• **Input**
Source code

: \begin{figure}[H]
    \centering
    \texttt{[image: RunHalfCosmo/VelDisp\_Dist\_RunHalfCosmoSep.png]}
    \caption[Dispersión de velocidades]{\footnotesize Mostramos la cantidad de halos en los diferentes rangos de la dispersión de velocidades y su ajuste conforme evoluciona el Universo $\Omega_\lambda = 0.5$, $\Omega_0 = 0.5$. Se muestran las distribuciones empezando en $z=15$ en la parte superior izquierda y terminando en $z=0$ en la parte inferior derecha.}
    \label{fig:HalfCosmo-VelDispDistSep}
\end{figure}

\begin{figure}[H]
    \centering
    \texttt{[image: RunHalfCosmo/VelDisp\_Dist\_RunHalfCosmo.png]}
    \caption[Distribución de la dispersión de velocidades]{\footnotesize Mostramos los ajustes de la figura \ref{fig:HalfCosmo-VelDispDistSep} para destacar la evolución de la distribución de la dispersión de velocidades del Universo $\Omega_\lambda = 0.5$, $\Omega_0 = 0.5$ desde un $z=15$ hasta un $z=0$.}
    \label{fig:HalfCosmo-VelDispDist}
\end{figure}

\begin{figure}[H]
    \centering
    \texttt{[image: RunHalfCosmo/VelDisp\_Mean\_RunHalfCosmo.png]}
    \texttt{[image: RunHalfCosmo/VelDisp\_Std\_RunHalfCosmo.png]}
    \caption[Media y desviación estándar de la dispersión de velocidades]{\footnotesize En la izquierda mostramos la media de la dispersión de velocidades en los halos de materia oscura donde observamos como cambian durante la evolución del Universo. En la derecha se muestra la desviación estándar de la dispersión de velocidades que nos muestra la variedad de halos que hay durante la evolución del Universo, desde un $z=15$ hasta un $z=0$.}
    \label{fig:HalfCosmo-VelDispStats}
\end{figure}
--
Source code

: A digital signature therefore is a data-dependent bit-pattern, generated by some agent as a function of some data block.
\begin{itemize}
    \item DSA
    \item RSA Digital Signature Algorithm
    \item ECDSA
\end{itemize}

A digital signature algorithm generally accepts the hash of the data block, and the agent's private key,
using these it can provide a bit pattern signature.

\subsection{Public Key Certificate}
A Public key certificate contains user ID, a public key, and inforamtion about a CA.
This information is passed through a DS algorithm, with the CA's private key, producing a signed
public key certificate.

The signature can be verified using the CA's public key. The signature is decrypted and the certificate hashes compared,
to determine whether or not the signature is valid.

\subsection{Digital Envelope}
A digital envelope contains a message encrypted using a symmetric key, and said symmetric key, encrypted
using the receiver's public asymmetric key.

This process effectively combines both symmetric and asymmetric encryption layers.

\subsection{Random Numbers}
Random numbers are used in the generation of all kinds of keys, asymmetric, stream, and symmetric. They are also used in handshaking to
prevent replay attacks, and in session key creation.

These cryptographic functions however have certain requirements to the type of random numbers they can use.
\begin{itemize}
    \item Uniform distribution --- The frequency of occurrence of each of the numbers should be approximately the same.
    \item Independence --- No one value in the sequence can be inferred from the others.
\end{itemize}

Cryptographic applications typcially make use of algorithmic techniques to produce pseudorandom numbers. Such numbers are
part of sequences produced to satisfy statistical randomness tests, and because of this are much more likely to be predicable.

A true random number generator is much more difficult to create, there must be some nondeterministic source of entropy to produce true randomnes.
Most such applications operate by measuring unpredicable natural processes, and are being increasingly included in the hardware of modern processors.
--
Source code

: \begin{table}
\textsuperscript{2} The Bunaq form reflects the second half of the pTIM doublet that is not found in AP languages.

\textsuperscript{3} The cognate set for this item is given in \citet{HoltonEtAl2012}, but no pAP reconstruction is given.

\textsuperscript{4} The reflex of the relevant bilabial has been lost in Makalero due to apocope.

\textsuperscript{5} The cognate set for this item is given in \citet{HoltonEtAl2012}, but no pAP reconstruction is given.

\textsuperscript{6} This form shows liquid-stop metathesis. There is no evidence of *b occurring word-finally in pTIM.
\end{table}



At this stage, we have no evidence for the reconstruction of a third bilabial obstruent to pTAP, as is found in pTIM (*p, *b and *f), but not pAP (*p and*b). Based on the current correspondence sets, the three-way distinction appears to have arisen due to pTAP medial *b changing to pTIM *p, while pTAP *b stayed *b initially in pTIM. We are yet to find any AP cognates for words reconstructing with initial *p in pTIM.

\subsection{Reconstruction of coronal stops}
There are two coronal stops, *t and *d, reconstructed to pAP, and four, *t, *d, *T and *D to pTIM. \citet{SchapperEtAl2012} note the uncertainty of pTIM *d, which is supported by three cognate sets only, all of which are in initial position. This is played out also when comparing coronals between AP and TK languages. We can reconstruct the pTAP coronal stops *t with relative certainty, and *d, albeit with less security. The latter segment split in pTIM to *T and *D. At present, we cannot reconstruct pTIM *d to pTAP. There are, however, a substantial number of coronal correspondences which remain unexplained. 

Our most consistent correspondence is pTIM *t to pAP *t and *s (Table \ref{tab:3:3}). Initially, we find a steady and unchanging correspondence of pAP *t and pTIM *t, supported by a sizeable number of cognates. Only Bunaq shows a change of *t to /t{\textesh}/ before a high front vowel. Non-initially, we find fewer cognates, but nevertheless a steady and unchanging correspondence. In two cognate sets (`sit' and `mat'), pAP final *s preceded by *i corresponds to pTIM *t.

• **Task goal**
Copy every line from the material in which the word "cognates" can be found.

• **Task result**
At this stage, we have no evidence for the reconstruction of a third bilabial obstruent to pTAP, as is found in pTIM (*p, *b and *f), but not pAP (*p and*b). Based on the current correspondence sets, the three-way distinction appears to have arisen due to pTAP medial *b changing to pTIM *p, while pTAP *b stayed *b initially in pTIM. We are yet to find any AP cognates for words reconstructing with initial *p in pTIM.
Our most consistent correspondence is pTIM *t to pAP *t and *s (Table \ref{tab:3:3}). Initially, we find a steady and unchanging correspondence of pAP *t and pTIM *t, supported by a sizeable number of cognates. Only Bunaq shows a change of *t to /t{\textesh}/ before a high front vowel. Non-initially, we find fewer cognates, but nevertheless a steady and unchanging correspondence. In two cognate sets (`sit' and `mat'), pAP final *s preceded by *i corresponds to pTIM *t.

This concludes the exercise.